WORK TO BE COMPLETED: Word for word, copy out every line of the records, omitting each picture.

-------- SUPPLIED MATERIAL

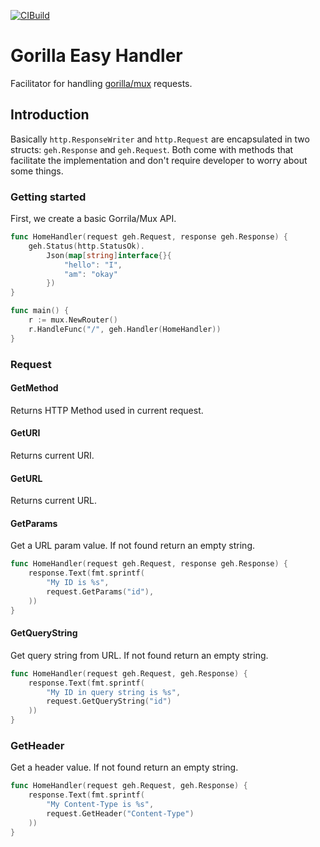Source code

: [![CIBuild](https://github.com/vinyguedess/gorilla-easy-handler/actions/workflows/ci.yaml/badge.svg)](https://github.com/vinyguedess/gorilla-easy-handler/actions/workflows/ci.yaml)

# Gorilla Easy Handler
Facilitator for handling [gorilla/mux](https://github.com/gorilla/mux) requests.

## Introduction
Basically `http.ResponseWriter` and `http.Request` are encapsulated in two structs:
`geh.Response` and `geh.Request`. Both come with methods that facilitate the implementation
and don't require developer to worry about some things.

### Getting started
First, we create a basic Gorrila/Mux API.

```go
func HomeHandler(request geh.Request, response geh.Response) {
	geh.Status(http.StatusOk).
		Json(map[string]interface{}{
            "hello": "I",
            "am": "okay"
        })
}

func main() {
    r := mux.NewRouter()
    r.HandleFunc("/", geh.Handler(HomeHandler))
}
```

### Request

#### GetMethod
Returns HTTP Method used in current request.

#### GetURI
Returns current URI.

#### GetURL
Returns current URL.

#### GetParams
Get a URL param value. If not found return an empty string.
```go
func HomeHandler(request geh.Request, response geh.Response) {
	response.Text(fmt.sprintf(
		"My ID is %s", 
		request.GetParams("id"),
    ))
}
```

#### GetQueryString
Get query string from URL. If not found return an empty string.

```go
func HomeHandler(request geh.Request, geh.Response) {
	response.Text(fmt.sprintf(
	    "My ID in query string is %s",
	    request.GetQueryString("id")
    ))
}
```

### GetHeader
Get a header value. If not found return an empty string.

```go
func HomeHandler(request geh.Request, geh.Response) {
	response.Text(fmt.sprintf(
	    "My Content-Type is %s",
	    request.GetHeader("Content-Type")
    ))
}
```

----------------

ANSWER TO THE EXERCISE:
Source code

: [![CIBuild](https://github.com/vinyguedess/gorilla-easy-handler/actions/workflows/ci.yaml/badge.svg)](https://github.com/vinyguedess/gorilla-easy-handler/actions/workflows/ci.yaml)

# Gorilla Easy Handler
Facilitator for handling [gorilla/mux](https://github.com/gorilla/mux) requests.

## Introduction
Basically `http.ResponseWriter` and `http.Request` are encapsulated in two structs:
`geh.Response` and `geh.Request`. Both come with methods that facilitate the implementation
and don't require developer to worry about some things.

### Getting started
First, we create a basic Gorrila/Mux API.

```go
func HomeHandler(request geh.Request, response geh.Response) {
	geh.Status(http.StatusOk).
		Json(map[string]interface{}{
            "hello": "I",
            "am": "okay"
        })
}

func main() {
    r := mux.NewRouter()
    r.HandleFunc("/", geh.Handler(HomeHandler))
}
```

### Request

#### GetMethod
Returns HTTP Method used in current request.

#### GetURI
Returns current URI.

#### GetURL
Returns current URL.

#### GetParams
Get a URL param value. If not found return an empty string.
```go
func HomeHandler(request geh.Request, response geh.Response) {
	response.Text(fmt.sprintf(
		"My ID is %s", 
		request.GetParams("id"),
    ))
}
```

#### GetQueryString
Get query string from URL. If not found return an empty string.

```go
func HomeHandler(request geh.Request, geh.Response) {
	response.Text(fmt.sprintf(
	    "My ID in query string is %s",
	    request.GetQueryString("id")
    ))
}
```

### GetHeader
Get a header value. If not found return an empty string.

```go
func HomeHandler(request geh.Request, geh.Response) {
	response.Text(fmt.sprintf(
	    "My Content-Type is %s",
	    request.GetHeader("Content-Type")
    ))
}
```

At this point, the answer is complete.